I have to admit, chickpeas were one of those foods I could take or leave.

Yum! ChickpeasThe only time I ever really ate chickpeas was when they were in three bean salad or hummus. That all changed recently, when I started looking for a way to pep up our meals at home. Now these flavor and nutrient powerhouses have become a regular feature in our meal rotation.

So, what are chickpeas?

It turns out that these hearty little legumes go by many different names. Some folks call them chickpeas, while others insist on garbanzo beans as their moniker. The Italians call them cece. Don’t worry — no matter what you call them, these beans are delicious.

Hummus!The most common form of chickpeas are pale yellow in color, but they can also be black, brown, green, or red. Their flavor and texture have been described as somewhere between chestnuts and walnuts. When cooked, they have a creamy consistency with a mildly nutty flavor profile. This makes them the perfect base for spiced dishes and stronger flavors.

Originally from the Middle East, chickpeas are the most widely-consumed legume in the world. Did you know that?
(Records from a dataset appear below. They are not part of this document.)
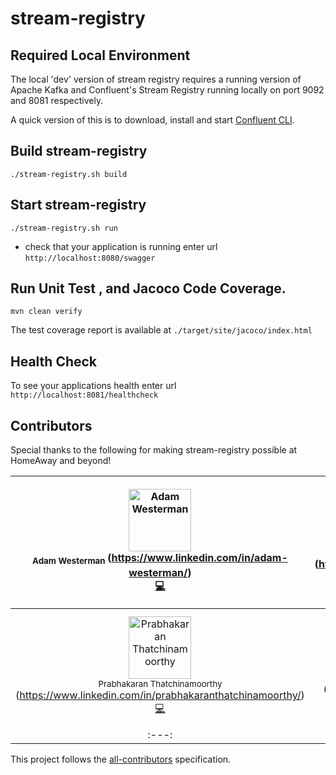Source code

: # stream-registry

Required Local Environment
---
The local 'dev' version of stream registry requires a running version of Apache Kafka
and Confluent's Stream Registry running locally on port 9092 and 8081 respectively.

A quick version of this is to download, install and start
[Confluent CLI](https://docs.confluent.io/current/cli/index.html).

Build stream-registry
---
```
./stream-registry.sh build
```


Start stream-registry
---
```
./stream-registry.sh run
```

* check that your application is running enter url `http://localhost:8080/swagger`

Run Unit Test , and Jacoco Code Coverage.
---
`mvn clean verify`

The test coverage report is available at `./target/site/jacoco/index.html`

Health Check
---
To see your applications health enter url `http://localhost:8081/healthcheck`

Contributors
---
Special thanks to the following for making stream-registry possible at HomeAway and beyond!

<!-- Contributors START
Adam_Westerman westeras https://www.linkedin.com/in/adam-westerman/ code
Arun_Vasudevan arunvasudevan https://www.linkedin.com/in/arun-vasudevan-55117368/ code
Nathan_Walther nathanwalther https://www.linkedin.com/in/nwalther/ code
Jordan_Moore cricket007 https://www.linkedin.com/in/jordanmoorerhit/ code answers
Carlos_Cordero dccarlos https://www.linkedin.com/in/carlos-d%C3%A1vila-cordero-71128a11b/ code
Ishan_Dikshit ishandikshit https://www.linkedin.com/in/ishan-dikshit-4a1753ba/ code doc
Vinayak_Ponangi vinayakponangi https://www.linkedin.com/in/preethi-vinayak-ponangi-90ba3824/ code talks
Prabhakaran_Thatchinamoorthy prabhakar1983 https://www.linkedin.com/in/prabhakaranthatchinamoorthy/ code
Rui_Zhang ruizhang0519 https://www.linkedin.com/in/rui-zhang-54667a82/ code
Miguel_Lucero mlucero10 https://www.linkedin.com/in/miguellucero/ code answers
Contributors END -->
<!-- Contributors table START -->
| <img src="https://avatars.githubusercontent.com/westeras?s=100" width="100" alt="Adam Westerman" /><br /><sub> Adam Westerman </sub>(https://www.linkedin.com/in/adam-westerman/)<br />[💻](git@github.com:homeaway/stream-registry/commits?author=westeras)                                                    | <img src="https://avatars.githubusercontent.com/arunvasudevan?s=100" width="100" alt="Arun Vasudevan" /><br /><sub> Arun Vasudevan </sub>(https://www.linkedin.com/in/arun-vasudevan-55117368/)<br />[💻](git@github.com:homeaway/stream-registry/commits?author=arunvasudevan) | <img src="https://avatars.githubusercontent.com/nathanwalther?s=100" width="100" alt="Nathan Walther" /><br /><sub> Nathan Walther </sub>(https://www.linkedin.com/in/nwalther/)<br />[💻](git@github.com:homeaway/stream-registry/commits?author=nathanwalther) | <img src="https://avatars.githubusercontent.com/cricket007?s=100" width="100" alt="Jordan Moore" /><br /><sub> Jordan Moore </sub>(https://www.linkedin.com/in/jordanmoorerhit/)<br />[💻](git@github.com:homeaway/stream-registry/commits?author=cricket007) 💁 | <img src="https://avatars.githubusercontent.com/dccarlos?s=100" width="100" alt="Carlos Cordero" /><br /><sub> Carlos Cordero </sub>(https://www.linkedin.com/in/carlos-d%C3%A1vila-cordero-71128a11b/)<br />[💻](git@github.com:homeaway/stream-registry/commits?author=dccarlos) | <img src="https://avatars.githubusercontent.com/ishandikshit?s=100" width="100" alt="Ishan Dikshit" /><br /><sub> Ishan Dikshit </sub>(https://www.linkedin.com/in/ishan-dikshit-4a1753ba/)<br />[💻](git@github.com:homeaway/stream-registry/commits?author=ishandikshit) [📖](git@github.com:homeaway/stream-registry/commits?author=ishandikshit) 
| :---: | :---: | :---: | :---: | :---: | :---: | 
| <img src="https://avatars.githubusercontent.com/prabhakar1983?s=100" width="100" alt="Prabhakaran Thatchinamoorthy" /><br /><sub> Prabhakaran Thatchinamoorthy </sub>(https://www.linkedin.com/in/prabhakaranthatchinamoorthy/)<br />[💻](git@github.com:homeaway/stream-registry/commits?author=prabhakar1983) | <img src="https://avatars.githubusercontent.com/ruizhang0519?s=100" width="100" alt="Rui Zhang" /><br /><sub> Rui Zhang </sub>(https://www.linkedin.com/in/rui-zhang-54667a82/)<br />[💻](git@github.com:homeaway/stream-registry/commits?author=ruizhang0519)                  | <img src="https://avatars.githubusercontent.com/mlucero10?s=100" width="100" alt="Miguel Lucero" /><br /><sub> Miguel Lucero </sub>(https://www.linkedin.com/in/miguellucero/)<br />[💻](git@github.com:homeaway/stream-registry/commits?author=mlucero10) 💁    | <img src="https://avatars.githubusercontent.com/neoword?s=100" width="100" alt="Rene Parra" /><br /><sub> Rene Parra </sub>(https://www.linkedin.com/in/reneparra/)<br />[💻](git@github.com:homeaway/stream-registry/commits?author=neoword) 💁 | <img src="https://avatars.githubusercontent.com/vinayakponangi?s=100" width="100" alt="Vinayak Ponangi" /><br /><sub> Vinayak Ponangi </sub>(https://www.linkedin.com/in/vinayak-ponangi/)<br />[💻](git@github.com:homeaway/stream-registry/commits?author=vinayakponangi) 📢 |
| :---: | :---: | :---: | :---: | :---: |     
<!-- Contributors table END -->
This project follows the [all-contributors](https://github.com/kentcdodds/all-contributors) specification.
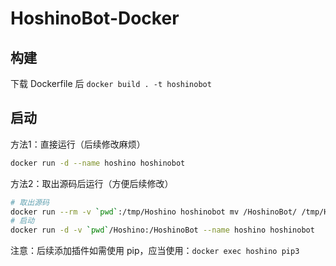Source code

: # HoshinoBot-Docker

## 构建

下载 Dockerfile 后 `docker build . -t hoshinobot`

## 启动

方法1：直接运行（后续修改麻烦）

```sh
docker run -d --name hoshino hoshinobot
```

方法2：取出源码后运行（方便后续修改）

```sh
# 取出源码
docker run --rm -v `pwd`:/tmp/Hoshino hoshinobot mv /HoshinoBot/ /tmp/Hoshino/Hoshino
# 启动
docker run -d -v `pwd`/Hoshino:/HoshinoBot --name hoshino hoshinobot
```

注意：后续添加插件如需使用 pip，应当使用：`docker exec hoshino pip3`
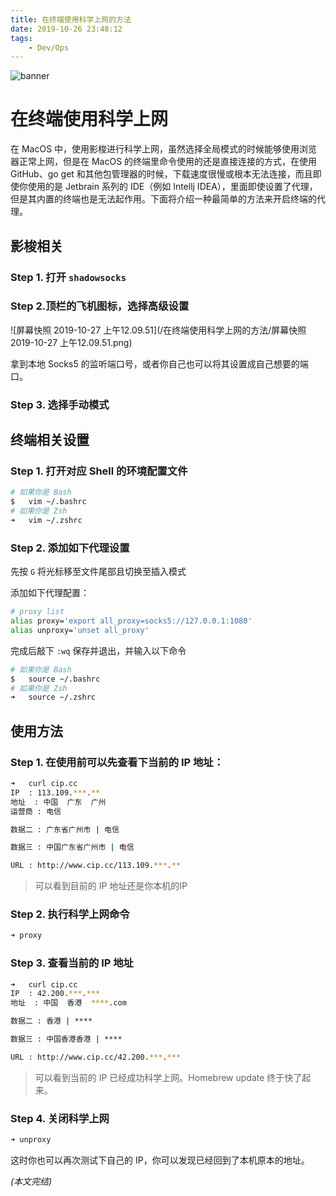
 ```yaml
---
title: 在终端使用科学上网的方法
date: 2019-10-26 23:48:12
tags:
	- Dev/Ops
---
```


![banner](/在终端使用科学上网的方法/banner.jpg)

<!-- more -->

# 在终端使用科学上网

在 MacOS 中，使用影梭进行科学上网，虽然选择全局模式的时候能够使用浏览器正常上网，但是在 MacOS 的终端里命令使用的还是直接连接的方式，在使用 GitHub、go get 和其他包管理器的时候，下载速度很慢或根本无法连接，而且即使你使用的是 Jetbrain 系列的 IDE（例如 Intellj IDEA），里面即使设置了代理，但是其内置的终端也是无法起作用。下面将介绍一种最简单的方法来开启终端的代理。

## 影梭相关

### Step 1. 打开 <code>shadowsocks</code>

### Step 2.顶栏的飞机图标，选择高级设置

![屏幕快照 2019-10-27 上午12.09.51](/在终端使用科学上网的方法/屏幕快照 2019-10-27 上午12.09.51.png)

拿到本地 Socks5 的监听端口号，或者你自己也可以将其设置成自己想要的端口。

### Step 3. 选择手动模式

## 终端相关设置

### Step 1. 打开对应 Shell 的环境配置文件

```bash
# 如果你是 Bash
$	vim ~/.bashrc
# 如果你是 Zsh
➜	vim ~/.zshrc
```

### Step 2. 添加如下代理设置

先按 <code>G</code> 将光标移至文件尾部且切换至插入模式

添加如下代理配置：

```bash
# proxy list
alias proxy='export all_proxy=socks5://127.0.0.1:1080'
alias unproxy='unset all_proxy'
```

完成后敲下 <code>:wq</code> 保存并退出，并输入以下命令

```bash
# 如果你是 Bash
$	source ~/.bashrc
# 如果你是 Zsh
➜	source ~/.zshrc
```

## 使用方法

### Step 1. 在使用前可以先查看下当前的 IP 地址：

```bash
➜	curl cip.cc
IP	: 113.109.***.**
地址	: 中国  广东  广州
运营商	: 电信

数据二	: 广东省广州市 | 电信

数据三	: 中国广东省广州市 | 电信

URL	: http://www.cip.cc/113.109.***.**
```

> 可以看到目前的 IP 地址还是你本机的IP

### Step 2. 执行科学上网命令

```bash
➜ proxy
```

### Step 3. 查看当前的 IP 地址

```bash
➜	curl cip.cc
IP	: 42.200.***.***
地址	: 中国  香港  ****.com

数据二	: 香港 | ****

数据三	: 中国香港香港 | ****

URL	: http://www.cip.cc/42.200.***.***
```

> 可以看到当前的 IP 已经成功科学上网。Homebrew update 终于快了起来。

### Step 4. 关闭科学上网

```bash
➜ unproxy
```

这时你也可以再次测试下自己的 IP，你可以发现已经回到了本机原本的地址。

*(本文完结)*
I was surprised!

More Chickpeas!The largest producers of chickpeas are India, Australia, Pakistan, and Turkey, but these beans can also be grown the United States, Canada, and Mexico.

Chickpeas are legumes, which means that they have seed pods in the plants, and are similar to beans or peas. Each chickpea seedpod usually contains two to three edible peas.

So, why should you make chickpeas a part of your diet?

Well, for one thing, they are full of nutrients! A cup of cooked chickpeas contains 15 grams of protein, with only about 269 calories and 4 grams of fat. There is no cholesterol in chickpeas, and they are very low in sodium. They are also sources of folate, iron, phosphorus, magnesium, calcium, and zinc. Like other beans, they are a great source of dietary fiber (12 grams per serving). For a closer look at the nutrient profile of chickpeas, check out the post MyPlate Flavor Exploration: Beans and Peas.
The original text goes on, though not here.